Message par Zwielicht » 31 août 2009, 21:28

J'aime bien le livre de Normand Baillargeon mais sur un point je ne suis pas d'accord, ou du moins, je ne comprends pas. Il expose le sophisme de la pente glissante:
La pente glissante.
C’est ce qui se produit quand on raisonne (mal) en disant que si on accepte A, on aura B; puis C; puis D; et ainsi de suite jusqu’à quelque chose de terrible. L’argument, bien entendu, est destiné à prouver qu’on ne doit pas accorder A. Ceux qui disent, notamment aux Etats-Unis, que si on accepte des lois contre le libre port d’armes à feu, on aura bientôt des lois sur ceci, puis sur cela et qu’on finira par vivre sous un régime totalitaire, ceux-là se paient une balade sur la pente glissante. On voit bien, en y pensant un peu, que rien ne garantit la solidité de chacun des maillons de la chaîne et que donc rien n’assure que si on accepte A, on aura tout le reste qu’on nous prédit.
Soit.. exagérer de ce procédé est puéril. Mais est-ce mal raisonner pour autant ?

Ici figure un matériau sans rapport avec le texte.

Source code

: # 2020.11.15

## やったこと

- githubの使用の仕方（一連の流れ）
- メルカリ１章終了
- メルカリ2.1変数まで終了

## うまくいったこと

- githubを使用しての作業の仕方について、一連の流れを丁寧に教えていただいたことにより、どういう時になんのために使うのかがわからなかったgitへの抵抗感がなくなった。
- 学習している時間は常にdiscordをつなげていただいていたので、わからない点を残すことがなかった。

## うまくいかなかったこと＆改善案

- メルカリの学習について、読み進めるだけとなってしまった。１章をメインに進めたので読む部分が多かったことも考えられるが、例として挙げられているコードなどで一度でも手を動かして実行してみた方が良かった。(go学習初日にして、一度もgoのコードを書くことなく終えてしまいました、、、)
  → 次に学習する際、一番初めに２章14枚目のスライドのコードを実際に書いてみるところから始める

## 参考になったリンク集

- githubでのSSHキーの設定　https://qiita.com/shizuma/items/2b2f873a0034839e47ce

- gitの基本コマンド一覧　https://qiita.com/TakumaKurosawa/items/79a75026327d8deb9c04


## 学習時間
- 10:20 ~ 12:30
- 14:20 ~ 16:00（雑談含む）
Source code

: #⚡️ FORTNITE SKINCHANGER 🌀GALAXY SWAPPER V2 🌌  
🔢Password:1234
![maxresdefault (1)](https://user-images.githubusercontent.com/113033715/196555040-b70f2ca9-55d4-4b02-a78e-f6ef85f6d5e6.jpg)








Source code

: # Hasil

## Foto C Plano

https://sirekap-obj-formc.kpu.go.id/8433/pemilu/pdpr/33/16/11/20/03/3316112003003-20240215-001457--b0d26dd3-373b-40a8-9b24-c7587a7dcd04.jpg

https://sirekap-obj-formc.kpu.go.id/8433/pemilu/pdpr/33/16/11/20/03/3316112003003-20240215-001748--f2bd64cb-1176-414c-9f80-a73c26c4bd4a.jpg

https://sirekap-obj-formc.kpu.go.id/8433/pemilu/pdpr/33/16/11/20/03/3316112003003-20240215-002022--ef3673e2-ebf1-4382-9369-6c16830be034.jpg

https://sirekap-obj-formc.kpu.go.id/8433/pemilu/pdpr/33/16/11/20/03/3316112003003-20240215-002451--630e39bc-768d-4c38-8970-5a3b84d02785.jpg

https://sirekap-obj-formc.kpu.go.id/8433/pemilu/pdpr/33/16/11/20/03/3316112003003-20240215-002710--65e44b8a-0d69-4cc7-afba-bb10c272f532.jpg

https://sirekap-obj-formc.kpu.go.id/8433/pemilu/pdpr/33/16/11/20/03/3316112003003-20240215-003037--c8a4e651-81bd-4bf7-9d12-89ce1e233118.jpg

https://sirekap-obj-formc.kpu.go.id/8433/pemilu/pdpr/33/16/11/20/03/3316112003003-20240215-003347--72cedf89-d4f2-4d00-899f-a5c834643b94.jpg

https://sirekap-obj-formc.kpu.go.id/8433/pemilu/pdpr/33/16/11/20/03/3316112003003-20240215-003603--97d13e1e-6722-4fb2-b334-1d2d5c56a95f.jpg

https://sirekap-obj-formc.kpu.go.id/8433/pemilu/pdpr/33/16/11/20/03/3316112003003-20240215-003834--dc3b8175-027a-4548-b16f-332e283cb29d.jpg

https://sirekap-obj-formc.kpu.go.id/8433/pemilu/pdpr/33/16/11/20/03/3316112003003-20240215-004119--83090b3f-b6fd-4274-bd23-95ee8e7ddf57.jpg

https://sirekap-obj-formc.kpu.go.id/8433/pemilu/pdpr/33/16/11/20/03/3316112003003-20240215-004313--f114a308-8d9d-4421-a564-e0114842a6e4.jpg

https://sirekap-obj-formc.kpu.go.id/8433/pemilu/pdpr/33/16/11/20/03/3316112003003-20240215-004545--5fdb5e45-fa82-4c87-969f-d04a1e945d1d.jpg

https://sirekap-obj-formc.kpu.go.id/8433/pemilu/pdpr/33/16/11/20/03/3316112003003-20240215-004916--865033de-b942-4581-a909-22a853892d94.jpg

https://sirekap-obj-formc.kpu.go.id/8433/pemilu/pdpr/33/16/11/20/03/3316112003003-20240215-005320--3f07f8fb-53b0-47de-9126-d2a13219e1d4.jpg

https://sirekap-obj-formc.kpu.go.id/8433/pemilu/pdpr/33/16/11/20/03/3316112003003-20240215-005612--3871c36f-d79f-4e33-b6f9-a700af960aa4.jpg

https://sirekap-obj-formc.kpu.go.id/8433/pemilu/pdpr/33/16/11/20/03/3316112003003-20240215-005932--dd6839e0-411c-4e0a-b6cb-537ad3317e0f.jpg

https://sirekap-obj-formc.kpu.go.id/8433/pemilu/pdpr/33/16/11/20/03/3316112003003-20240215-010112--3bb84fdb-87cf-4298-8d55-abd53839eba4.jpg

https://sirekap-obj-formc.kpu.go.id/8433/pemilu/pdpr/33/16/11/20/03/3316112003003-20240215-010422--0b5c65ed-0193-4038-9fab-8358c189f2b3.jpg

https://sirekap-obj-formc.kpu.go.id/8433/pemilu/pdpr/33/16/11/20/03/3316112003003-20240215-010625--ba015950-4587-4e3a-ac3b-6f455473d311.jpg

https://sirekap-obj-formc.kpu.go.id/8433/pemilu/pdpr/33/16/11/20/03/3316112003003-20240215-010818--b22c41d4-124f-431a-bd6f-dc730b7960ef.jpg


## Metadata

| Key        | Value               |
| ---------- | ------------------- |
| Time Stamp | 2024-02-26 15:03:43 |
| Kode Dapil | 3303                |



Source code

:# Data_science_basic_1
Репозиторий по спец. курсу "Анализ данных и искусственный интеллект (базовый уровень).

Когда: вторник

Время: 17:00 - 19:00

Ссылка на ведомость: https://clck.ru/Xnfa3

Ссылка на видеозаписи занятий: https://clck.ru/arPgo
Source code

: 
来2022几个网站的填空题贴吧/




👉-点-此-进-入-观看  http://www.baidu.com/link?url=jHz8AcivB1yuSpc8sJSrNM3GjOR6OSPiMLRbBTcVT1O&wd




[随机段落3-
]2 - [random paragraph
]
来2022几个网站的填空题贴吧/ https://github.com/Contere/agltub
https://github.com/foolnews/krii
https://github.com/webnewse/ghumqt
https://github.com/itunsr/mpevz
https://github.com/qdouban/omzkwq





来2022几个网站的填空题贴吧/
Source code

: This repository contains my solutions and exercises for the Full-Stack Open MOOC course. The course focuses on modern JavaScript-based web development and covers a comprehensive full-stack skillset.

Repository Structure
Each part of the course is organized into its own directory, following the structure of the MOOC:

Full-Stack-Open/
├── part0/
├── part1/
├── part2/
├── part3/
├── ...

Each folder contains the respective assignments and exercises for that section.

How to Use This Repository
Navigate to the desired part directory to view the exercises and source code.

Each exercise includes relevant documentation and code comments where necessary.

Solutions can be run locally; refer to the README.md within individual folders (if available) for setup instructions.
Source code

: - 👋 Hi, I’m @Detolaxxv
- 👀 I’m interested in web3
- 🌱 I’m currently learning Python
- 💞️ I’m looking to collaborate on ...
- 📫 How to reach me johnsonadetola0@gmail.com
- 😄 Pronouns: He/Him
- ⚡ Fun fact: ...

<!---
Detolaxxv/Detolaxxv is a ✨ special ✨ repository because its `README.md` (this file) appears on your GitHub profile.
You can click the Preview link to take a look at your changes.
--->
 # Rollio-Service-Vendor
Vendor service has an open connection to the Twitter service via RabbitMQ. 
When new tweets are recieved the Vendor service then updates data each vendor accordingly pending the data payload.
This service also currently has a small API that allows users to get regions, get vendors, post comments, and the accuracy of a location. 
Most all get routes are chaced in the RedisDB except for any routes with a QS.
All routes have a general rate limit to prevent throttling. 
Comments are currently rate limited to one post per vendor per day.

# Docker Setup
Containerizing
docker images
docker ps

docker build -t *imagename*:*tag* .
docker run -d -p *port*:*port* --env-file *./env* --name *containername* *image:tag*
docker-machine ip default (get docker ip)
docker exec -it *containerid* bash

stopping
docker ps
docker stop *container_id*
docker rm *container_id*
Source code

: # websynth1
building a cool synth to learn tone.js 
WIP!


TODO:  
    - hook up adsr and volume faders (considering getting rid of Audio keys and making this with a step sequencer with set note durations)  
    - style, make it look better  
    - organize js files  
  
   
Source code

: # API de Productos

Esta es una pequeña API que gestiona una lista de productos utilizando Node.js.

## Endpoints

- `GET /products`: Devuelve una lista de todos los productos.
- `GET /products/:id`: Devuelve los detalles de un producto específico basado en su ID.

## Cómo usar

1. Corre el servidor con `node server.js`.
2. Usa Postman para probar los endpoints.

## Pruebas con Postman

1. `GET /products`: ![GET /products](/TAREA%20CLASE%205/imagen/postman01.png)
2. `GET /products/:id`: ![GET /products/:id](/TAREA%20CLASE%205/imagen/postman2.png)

Prenons le même exemple. On réglemente le port des armes à feu parce que si on le permet, on permet à n'importe qui de se procurer une arme, et on permet ainsi à des tueurs potentiels de tuer avec des armes dans des circonstances où autrement ils ne le pourraient pas. Est-ce "de" la pente glissante ? Rien ne garantit la solidité du maillon entre "permettre l'achat libre d'armes à feu" et "permettre à un tueur potentiel de commettre un meurtre". Accepter A n'est pas accepter le reste prédit. Néanmoins, c'est l'argument, et à mon avis, il se tient.

Idem; l'âge minimal légal de consentement sexuel ou de consommation d'alcool. Pourquoi pas 17 au lieu de 18 ? La différence biologique et psychologique entre 17 et 18 est minime (12 mois). Mais si on baisse à 17, qu'est-ce qui nous dit que dans X années on ne va pas baisser pas à 16 ? Et ensuite à 15 ? Etc.. Raisonnement de la pente glissante? Peut-être mais c'est un argument important.

Bref, je pense que monsieur Baillargeon exagère en faisant de ce procédé un sophisme. Il est un sophisme si la solidité des maillons est vraiment "faible", mais c'est du cas par cas.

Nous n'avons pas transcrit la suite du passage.